Moving Out

(The word was “Room”) My room is my home, it’s a part of my home but it’s where I feel most at home.

I’ve spent most of my life in the this room, most of my minutes. I’ve trusted this room to encase me safely wile I am unconscious. This hollowed out piece of cement has managed to stay the same while watching me grow, cry, scream, break down, sing, and be alive.

I’ve clothed it in different things throughout my phases, stickers, posters with different bands or uplifting messages, mirrors getting higher up as I grow.

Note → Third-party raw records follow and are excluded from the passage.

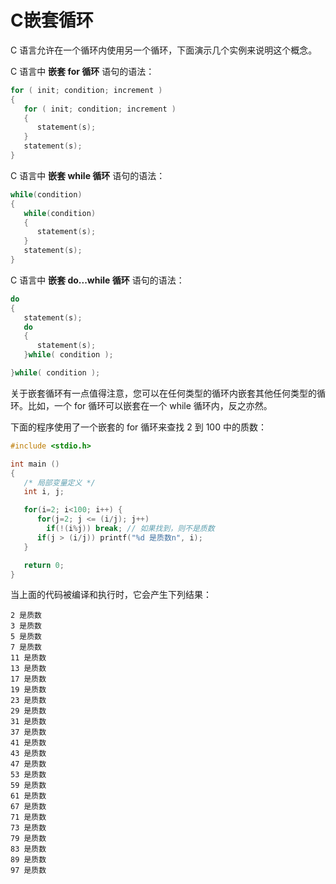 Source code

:# C嵌套循环


C 语言允许在一个循环内使用另一个循环，下面演示几个实例来说明这个概念。

C 语言中 **嵌套 for 循环** 语句的语法：
```c
for ( init; condition; increment )
{
   for ( init; condition; increment )
   {
      statement(s);
   }
   statement(s);
}
```
C 语言中 **嵌套 while 循环** 语句的语法：
```c
while(condition)
{
   while(condition)
   {
      statement(s);
   }
   statement(s);
}
```
C 语言中 **嵌套 do...while 循环** 语句的语法：
```c
do
{
   statement(s);
   do
   {
      statement(s);
   }while( condition );

}while( condition );
```
关于嵌套循环有一点值得注意，您可以在任何类型的循环内嵌套其他任何类型的循环。比如，一个 for 循环可以嵌套在一个 while 循环内，反之亦然。

下面的程序使用了一个嵌套的 for 循环来查找 2 到 100 中的质数：
```c
#include <stdio.h>

int main ()
{
   /* 局部变量定义 */
   int i, j;

   for(i=2; i<100; i++) {
      for(j=2; j <= (i/j); j++)
        if(!(i%j)) break; // 如果找到，则不是质数
      if(j > (i/j)) printf("%d 是质数n", i);
   }

   return 0;
}
```
当上面的代码被编译和执行时，它会产生下列结果：
```
2 是质数
3 是质数
5 是质数
7 是质数
11 是质数
13 是质数
17 是质数
19 是质数
23 是质数
29 是质数
31 是质数
37 是质数
41 是质数
43 是质数
47 是质数
53 是质数
59 是质数
61 是质数
67 是质数
71 是质数
73 是质数
79 是质数
83 是质数
89 是质数
97 是质数
```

In my youth it was my Territory, my house, my safe space. Leaving it is like leaving a part of of me behind. We share memories that nobody else has seen, it was me in my room nobody else. Now I leave my youth behind in this square, and move on. Seeing my new room feels like an arranged marriage, getting thrown into something I don’t know expecting to make memories, and joy. Simply forgetting what memories could have been formed. I put up the same posters, and mirror like putting someone’s ashes on your shelf. I wake up for months not knowing where I am, my arm hits the wall and I don’t recognize the textures, my room has ridged stripes and smooth bumps, this wall has a matte straight feel. This is not my room, but it is, I live here. No a room is not an inhabitant, a room must be earned with memories good and bad, crying while hitting your hand on the wall, sliding of the wall on to the floor, stained carpets, cracked ceilings, sighing with relief at the sight of your room after a long day. This room has not earned its way into being mine, like marriage you have to know someone before you say with confidence and pride, “this one is mine” because though this room may keep me safe now, and see me as I am. It does not know me, and it will never know who I was.